▶ Source information:
______________________________
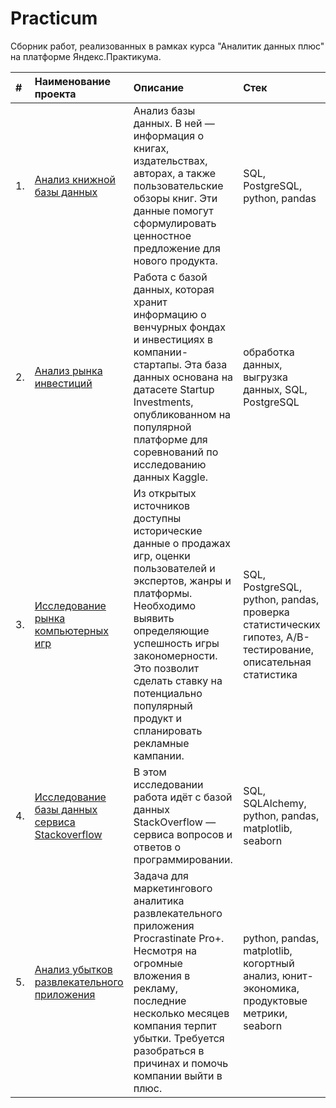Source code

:# Practicum
Cборник работ, реализованных в рамках курса "Аналитик данных плюс" на платформе Яндекс.Практикума.

| # | Наименование проекта               | Описание                                                         | Стек                                                            |
|:--|:-----------------------------------| :----------------------------------------------------------------|:----------------------------------------------------------------|
| 1.| [Анализ книжной базы данных](https://github.com/rakiton94/Practicum/blob/main/01%20mini_project_sql/readme.md "Анализ книжной базы данных")|Анализ базы данных. В ней — информация о книгах, издательствах, авторах, а также пользовательские обзоры книг. Эти данные помогут сформулировать ценностное предложение для нового продукта.|SQL, PostgreSQL, python, pandas|
| 2.| [Анализ рынка инвестиций](https://github.com/rakiton94/Practicum/blob/main/02%20investments_in_startups_by_venture_funds/readme.md "Анализ рынка инвестиций")|Работа с базой данных, которая хранит информацию о венчурных фондах и инвестициях в компании-стартапы. Эта база данных основана на датасете Startup Investments, опубликованном на популярной платформе для соревнований по исследованию данных Kaggle.|обработка данных, выгрузка данных, SQL, PostgreSQL|
| 3.| [Исследование рынка компьютерных игр](https://github.com/rakiton94/Practicum/blob/main/03%20game_market_research/readme.md "Исследование рынка компьютерных игр")|Из открытых источников доступны исторические данные о продажах игр, оценки пользователей и экспертов, жанры и платформы. Необходимо выявить определяющие успешность игры закономерности. Это позволит сделать ставку на потенциально популярный продукт и спланировать рекламные кампании.|SQL, PostgreSQL, python, pandas, проверка статистических гипотез, A/B-тестирование, описательная статистика|
| 4.| [Исследование базы данных сервиса Stackoverflow](https://github.com/rakiton94/Practicum/blob/main/04%20stackoverflow_service_database/readme.md "Исследование базы данных сервиса Stackoverflow")|В этом исследовании работа идёт с базой данных StackOverflow — сервиса вопросов и ответов о программировании.|SQL, SQLAlchemy, python, pandas, matplotlib, seaborn|
| 5.| [Анализ убытков развлекательного приложения](https://github.com/rakiton94/Practicum/blob/main/05%20application_loss_analysis/readme.md "Анализ убытков развлекательного приложения")|Задача для маркетингового аналитика развлекательного приложения Procrastinate Pro+. Несмотря на огромные вложения в рекламу, последние несколько месяцев компания терпит убытки. Требуется разобраться в причинах и помочь компании выйти в плюс.|python, pandas, matplotlib, когортный анализ, юнит-экономика, продуктовые метрики, seaborn|
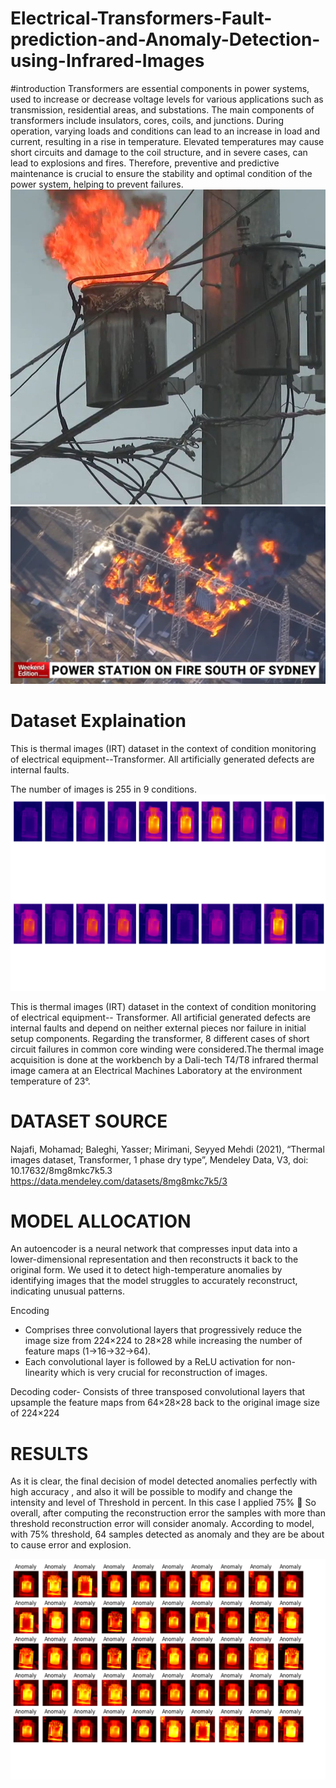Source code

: # Electrical-Transformers-Fault-prediction-and-Anomaly-Detection-using-Infrared-Images

#introduction
Transformers are essential components in power systems, used to increase or decrease voltage levels for various applications such as transmission, residential areas, and substations. The main components of transformers include insulators, cores, coils, and junctions. During operation, varying loads and conditions can lead to an increase in load and current, resulting in a rise in temperature. Elevated temperatures may cause short circuits and damage to the coil structure, and in severe cases, can lead to explosions and fires.
Therefore, preventive and predictive maintenance is crucial to ensure the stability and optimal condition of the power system, helping to prevent failures.
![alt text](image-1.png)   
![alt text](image-3.png)  

# Dataset Explaination 
This is thermal images (IRT) dataset in the context of condition monitoring of electrical equipment--Transformer. All artificially generated defects are internal faults.

The number of images is 255 in 9 conditions.
![alt text](image-4.png) 

This is thermal images (IRT) dataset in the context of condition monitoring of electrical equipment--
Transformer. All artificial generated defects are internal faults and depend on neither external pieces
nor failure in initial setup components. Regarding the transformer, 8 different cases of short circuit
failures in common core winding were considered.The thermal image acquisition is done at the
workbench by a Dali-tech T4/T8 infrared thermal image camera at an Electrical Machines Laboratory
at the environment temperature of 23°.

# DATASET SOURCE

Najafi, Mohamad; Baleghi, Yasser; Mirimani, Seyyed Mehdi  (2021), “Thermal images dataset, Transformer, 1 phase  dry type”, Mendeley Data, V3, 
doi: 10.17632/8mg8mkc7k5.3
https://data.mendeley.com/datasets/8mg8mkc7k5/3


# MODEL ALLOCATION 
An autoencoder is a neural network that compresses input data into a lower-dimensional representation and then reconstructs it back to the original form. We used it to detect high-temperature anomalies by identifying images that the model struggles to accurately reconstruct, indicating unusual patterns.

Encoding
- Comprises three convolutional layers that progressively reduce the image size from 224×224 to 28×28 while increasing the number of feature maps (1→16→32→64).
- Each convolutional layer is followed by a ReLU activation for non-linearity which is very crucial for reconstruction of images.

Decoding
coder- Consists of three transposed convolutional layers that upsample the feature maps from 64×28×28 back to the original image size of 224×224 

# RESULTS 
As it is clear, the final decision of model detected anomalies perfectly with high accuracy , and also it will be possible to modify and change the intensity and level of Threshold in percent. In this case I  applied 75% 
So overall, after computing the reconstruction error the samples with more than threshold reconstruction error will consider anomaly. According to model, with 75% threshold, 64 samples detected as anomaly and they are be about to cause error and explosion.

![alt text](image-5.png)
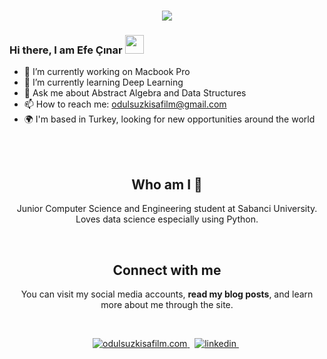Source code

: <h1 align="center">
  <a href="https://git.io/typing-svg">
    <img src="https://readme-typing-svg.herokuapp.com/?lines=Hello!+👋;I+am+Efe+Çınar&center=true&size=25">
  </a>
</h1>

### Hi there, I am Efe Çınar <img src="https://user-images.githubusercontent.com/42378118/110234147-e3259600-7f4e-11eb-95be-0c4047144dea.gif" width="30">

- 🔭 I’m currently working on Macbook Pro
- 🌱 I’m currently learning Deep Learning
- 💬 Ask me about Abstract Algebra and Data Structures
- 📫 How to reach me: odulsuzkisafilm@gmail.com
- 🌍 I'm based in Turkey, looking for new opportunities around the world

<br></br>

<h2 align="center">
Who am I 👀 
</h2>
<p align="center">
Junior Computer Science and Engineering student at Sabanci University. Loves data science especially using Python. 
</p>
<center>
<br>

<h2 align="center">
Connect with me 
</h2>
<p align="center">
  You can visit my social media accounts, <b>read my blog posts</b>, and learn more about me through the site. <br>
</p>  
<br>




<p align="center">
<a href="https://github.com/odulsuzkisafilm" target="_blank">
<img src=https://img.shields.io/badge/odulsuzkisafilm.com-%23121011.svg?style=for-the-badge&logo=github&logoColor=orange alt=odulsuzkisafilm.com style="margin-bottom: 5px;" />
</a> &nbsp;


<a href="https://www.linkedin.com/in/efe-çınar-634a21223/" target="_blank">
<img src=https://img.shields.io/badge/linkedin-%231E77B5.svg?&style=for-the-badge&logo=linkedin&logoColor=white alt=linkedin style="margin-bottom: 5px;" />
</a> &nbsp;

</p>  
  
</div>  
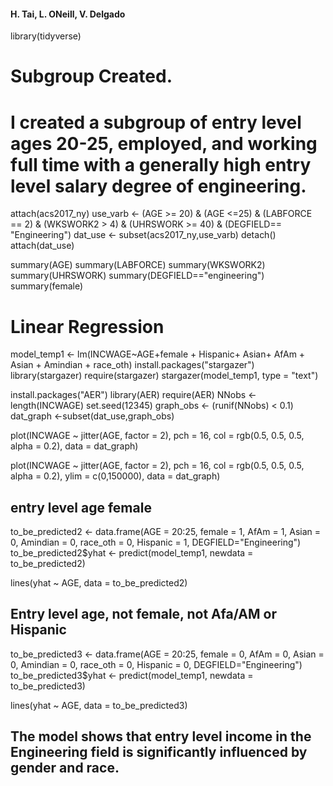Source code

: ####  H. Tai, L. ONeill, V. Delgado

library(tidyverse)
#  Subgroup Created. 
#  I created a subgroup of entry level ages 20-25, employed, and working full time with a generally high entry level salary degree of engineering.
attach(acs2017_ny)
use_varb <- (AGE >= 20) & (AGE <=25) & (LABFORCE == 2) & (WKSWORK2 > 4) & (UHRSWORK >= 40) & (DEGFIELD== "Engineering")
dat_use <- subset(acs2017_ny,use_varb) 
detach()
attach(dat_use)

summary(AGE)
summary(LABFORCE)
summary(WKSWORK2)
summary(UHRSWORK)
summary(DEGFIELD=="engineering")
summary(female)

#  Linear Regression

model_temp1 <- lm(INCWAGE~AGE+female + Hispanic+ Asian+ AfAm + Asian + Amindian + race_oth)
install.packages("stargazer")
library(stargazer)
require(stargazer)
stargazer(model_temp1, type = "text")

install.packages("AER")
library(AER)
require(AER)
NNobs <-length(INCWAGE)
set.seed(12345)
graph_obs <- (runif(NNobs) < 0.1)
dat_graph <-subset(dat_use,graph_obs)

plot(INCWAGE ~ jitter(AGE, factor = 2), pch = 16, col = rgb(0.5, 0.5, 0.5, alpha = 0.2), data = dat_graph)

plot(INCWAGE ~ jitter(AGE, factor = 2), pch = 16, col = rgb(0.5, 0.5, 0.5, alpha = 0.2), ylim = c(0,150000), data = dat_graph)

## entry level age female 
to_be_predicted2 <- data.frame(AGE = 20:25, female = 1, AfAm = 1, Asian = 0, Amindian = 0, race_oth = 0, Hispanic = 1, DEGFIELD="Engineering")
to_be_predicted2$yhat <- predict(model_temp1, newdata = to_be_predicted2)

lines(yhat ~ AGE, data = to_be_predicted2)

## Entry level age, not female, not Afa/AM or Hispanic
to_be_predicted3 <- data.frame(AGE = 20:25, female = 0, AfAm = 0, Asian = 0, Amindian = 0, race_oth = 0, Hispanic = 0, DEGFIELD="Engineering")
to_be_predicted3$yhat <- predict(model_temp1, newdata = to_be_predicted3)

lines(yhat ~ AGE, data = to_be_predicted3)

## The model shows that entry level income in the Engineering field is significantly influenced by gender and race. 
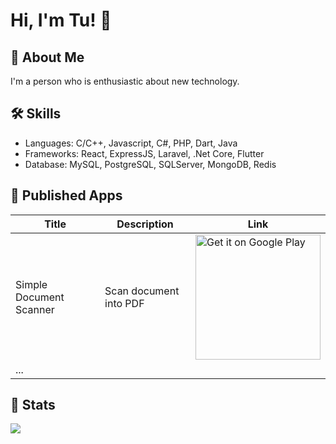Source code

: 
# Hi, I'm Tu! 👋

## 🚀 About Me
I'm a person who is enthusiastic about new technology.

## 🛠 Skills
* Languages: C/C++, Javascript, C#, PHP, Dart, Java
* Frameworks: React, ExpressJS, Laravel, .Net Core, Flutter
* Database: MySQL, PostgreSQL, SQLServer, MongoDB, Redis

## 📱 Published Apps
|Title|Description|Link|
|-------------------------|------------------------|---|
| Simple Document Scanner | Scan document into PDF |<a href="https://play.google.com/store/apps/details?id=com.marchdev.simple_document_scanner"><img alt="Get it on Google Play" src="https://play.google.com/intl/en_us/badges/images/generic/en_badge_web_generic.png" width="200" height="auto"/></a>|
| ... |                        |  |

## 📑 Stats
![](https://komarev.com/ghpvc/?username=nguyentu43)
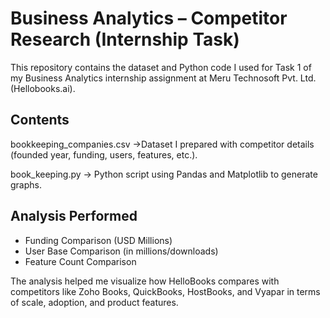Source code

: # Business Analytics – Competitor Research (Internship Task)

This repository contains the dataset and Python code I used for Task 1 of my Business Analytics internship assignment at Meru Technosoft Pvt. Ltd. (Hellobooks.ai).

## Contents

bookkeeping_companies.csv ->Dataset I prepared with competitor details (founded year, funding, users, features, etc.).

book_keeping.py → Python script using Pandas and Matplotlib to generate graphs.

## Analysis Performed

- Funding Comparison (USD Millions)
- User Base Comparison (in millions/downloads)
- Feature Count Comparison

The analysis helped me visualize how HelloBooks compares with competitors like Zoho Books, QuickBooks, HostBooks, and Vyapar in terms of scale, adoption, and product features.


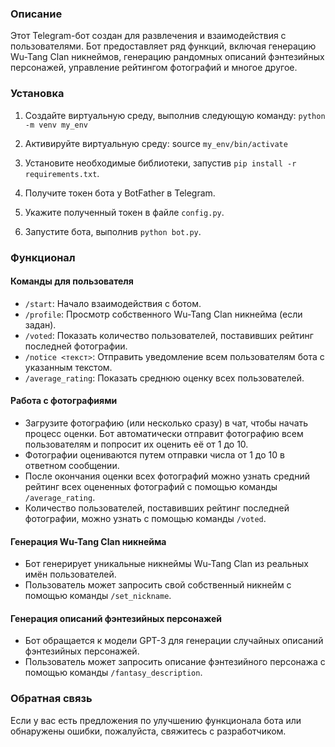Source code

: ### Описание

Этот Telegram-бот создан для развлечения и взаимодействия с пользователями. Бот предоставляет ряд функций, включая генерацию Wu-Tang Clan никнеймов, генерацию рандомных описаний фэнтезийных персонажей, управление рейтингом фотографий и многое другое.

### Установка

1. Создайте виртуальную среду, выполнив следующую команду: 
   `python -m venv my_env`
   
1. Активируйте виртуальную среду: source `my_env/bin/activate`
1. Установите необходимые библиотеки, запустив `pip install -r requirements.txt`.
2. Получите токен бота у BotFather в Telegram.
3. Укажите полученный токен в файле `config.py`.
4. Запустите бота, выполнив `python bot.py`.

### Функционал

#### Команды для пользователя

- `/start`: Начало взаимодействия с ботом.
- `/profile`: Просмотр собственного Wu-Tang Clan никнейма (если задан).
- `/voted`: Показать количество пользователей, поставивших рейтинг последней фотографии.
- `/notice <текст>`: Отправить уведомление всем пользователям бота с указанным текстом.
- `/average_rating`: Показать среднюю оценку всех пользователей.

#### Работа с фотографиями

- Загрузите фотографию (или несколько сразу) в чат, чтобы начать процесс оценки. Бот автоматически отправит фотографию всем пользователям и попросит их оценить её от 1 до 10.
- Фотографии оцениваются путем отправки числа от 1 до 10 в ответном сообщении.
- После окончания оценки всех фотографий можно узнать средний рейтинг всех оцененных фотографий с помощью команды `/average_rating`.
- Количество пользователей, поставивших рейтинг последней фотографии, можно узнать с помощью команды `/voted`.

#### Генерация Wu-Tang Clan никнейма

- Бот генерирует уникальные никнеймы Wu-Tang Clan из реальных имён пользователей.
- Пользователь может запросить свой собственный никнейм с помощью команды `/set_nickname`.

#### Генерация описаний фэнтезийных персонажей

- Бот обращается к модели GPT-3 для генерации случайных описаний фэнтезийных персонажей.
- Пользователь может запросить описание фэнтезийного персонажа с помощью команды `/fantasy_description`.

### Обратная связь

Если у вас есть предложения по улучшению функционала бота или обнаружены ошибки, пожалуйста, свяжитесь с разработчиком.


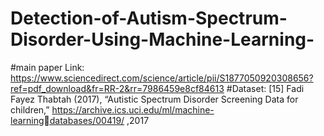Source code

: # Detection-of-Autism-Spectrum-Disorder-Using-Machine-Learning-
#main paper Link: https://www.sciencedirect.com/science/article/pii/S1877050920308656?ref=pdf_download&fr=RR-2&rr=7986459e8cf84613
#Dataset: [15] Fadi Fayez Thabtah (2017), “Autistic Spectrum Disorder Screening Data for children,” https://archive.ics.uci.edu/ml/machine-learningdatabases/00419/ ,2017
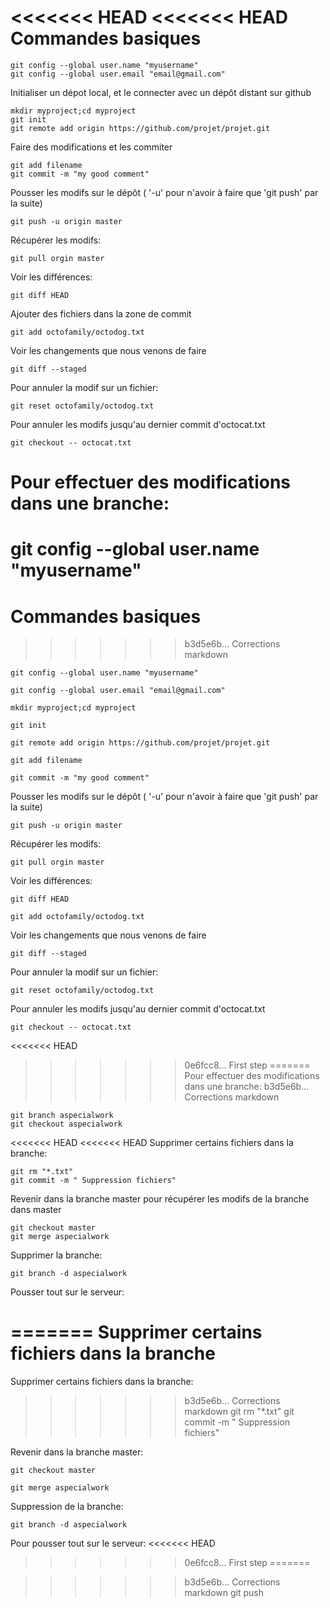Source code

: <<<<<<< HEAD
<<<<<<< HEAD
Commandes basiques
==================

    git config --global user.name "myusername"
    git config --global user.email "email@gmail.com"

Initialiser un dépot local, et le connecter avec un dépôt distant sur github

    mkdir myproject;cd myproject
    git init
    git remote add origin https://github.com/projet/projet.git

Faire des modifications et les commiter

    git add filename
    git commit -m "my good comment"

Pousser les modifs sur le dépôt ( '-u' pour n'avoir à faire que 'git push' par la suite)

    git push -u origin master

Récupérer les modifs:

    git pull orgin master

Voir les différences:

    git diff HEAD

Ajouter des fichiers dans la zone de commit

    git add octofamily/octodog.txt

Voir les changements que nous venons de faire

    git diff --staged

Pour annuler la modif sur un fichier:

    git reset octofamily/octodog.txt

Pour annuler les modifs jusqu'au dernier commit d'octocat.txt

    git checkout -- octocat.txt

Pour effectuer des modifications dans une branche:
=======
git config --global user.name "myusername"
=======
Commandes basiques
==================
>>>>>>> b3d5e6b... Corrections markdown

    git config --global user.name "myusername"

    git config --global user.email "email@gmail.com"

    mkdir myproject;cd myproject

    git init

    git remote add origin https://github.com/projet/projet.git

    git add filename

    git commit -m "my good comment"

Pousser les modifs sur le dépôt ( '-u' pour n'avoir à faire que 'git push' par la suite)

    git push -u origin master


Récupérer les modifs:

    git pull orgin master

Voir les différences:

    git diff HEAD

    git add octofamily/octodog.txt

Voir les changements que nous venons de faire

    git diff --staged

Pour annuler la modif sur un fichier:

    git reset octofamily/octodog.txt

Pour annuler les modifs jusqu'au dernier commit d'octocat.txt

    git checkout -- octocat.txt

<<<<<<< HEAD
>>>>>>> 0e6fcc8... First step
=======
Pour effectuer des modifications dans une branche:
>>>>>>> b3d5e6b... Corrections markdown

    git branch aspecialwork
    git checkout aspecialwork

<<<<<<< HEAD
<<<<<<< HEAD
Supprimer certains fichiers dans la branche:

    git rm "*.txt"
    git commit -m " Suppression fichiers"

Revenir dans la branche master pour récupérer les modifs de la branche dans master

    git checkout master
    git merge aspecialwork

Supprimer la branche:

    git branch -d aspecialwork

Pousser tout sur le serveur:

=======
Supprimer certains fichiers dans la branche
=======
Supprimer certains fichiers dans la branche:

>>>>>>> b3d5e6b... Corrections markdown
    git rm "*.txt"
    git commit -m " Suppression fichiers"

Revenir dans la branche master:

    git checkout master

    git merge aspecialwork

Suppression de la branche:

    git branch -d aspecialwork

Pour pousser tout sur le serveur:
<<<<<<< HEAD
>>>>>>> 0e6fcc8... First step
=======

>>>>>>> b3d5e6b... Corrections markdown
    git push
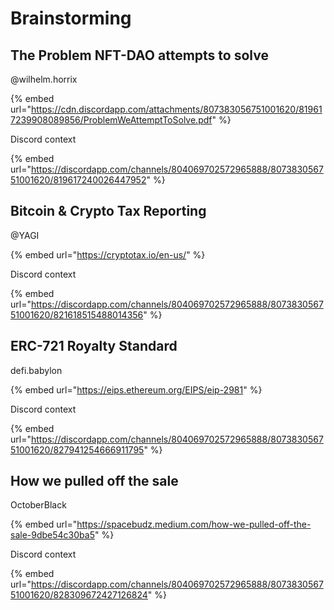 # Brainstorming

## The Problem NFT-DAO attempts to solve

@wilhelm.horrix

{% embed url="https://cdn.discordapp.com/attachments/807383056751001620/819617239908089856/ProblemWeAttemptToSolve.pdf" %}



Discord context

{% embed url="https://discordapp.com/channels/804069702572965888/807383056751001620/819617240026447952" %}

## Bitcoin & Crypto Tax Reporting

@YAGI

{% embed url="https://cryptotax.io/en-us/" %}

Discord context

{% embed url="https://discordapp.com/channels/804069702572965888/807383056751001620/821618515488014356" %}

## ERC-721 Royalty Standard

defi.babylon

{% embed url="https://eips.ethereum.org/EIPS/eip-2981" %}

Discord context

{% embed url="https://discordapp.com/channels/804069702572965888/807383056751001620/827941254666911795" %}



##  <a id="a4b0"></a>

##  <a id="a4b0"></a>

##  <a id="a4b0"></a>

##  <a id="a4b0"></a>

## How we pulled off the sale

OctoberBlack

{% embed url="https://spacebudz.medium.com/how-we-pulled-off-the-sale-9dbe54c30ba5" %}

Discord context

{% embed url="https://discordapp.com/channels/804069702572965888/807383056751001620/828309672427126824" %}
______________________________
▶ Try it: Copy here each line of the preceding records with "generated" in it.

▶ Solution to this problem:
This is thermal images (IRT) dataset in the context of condition monitoring of electrical equipment--Transformer. All artificially generated defects are internal faults.
Transformer. All artificial generated defects are internal faults and depend on neither external pieces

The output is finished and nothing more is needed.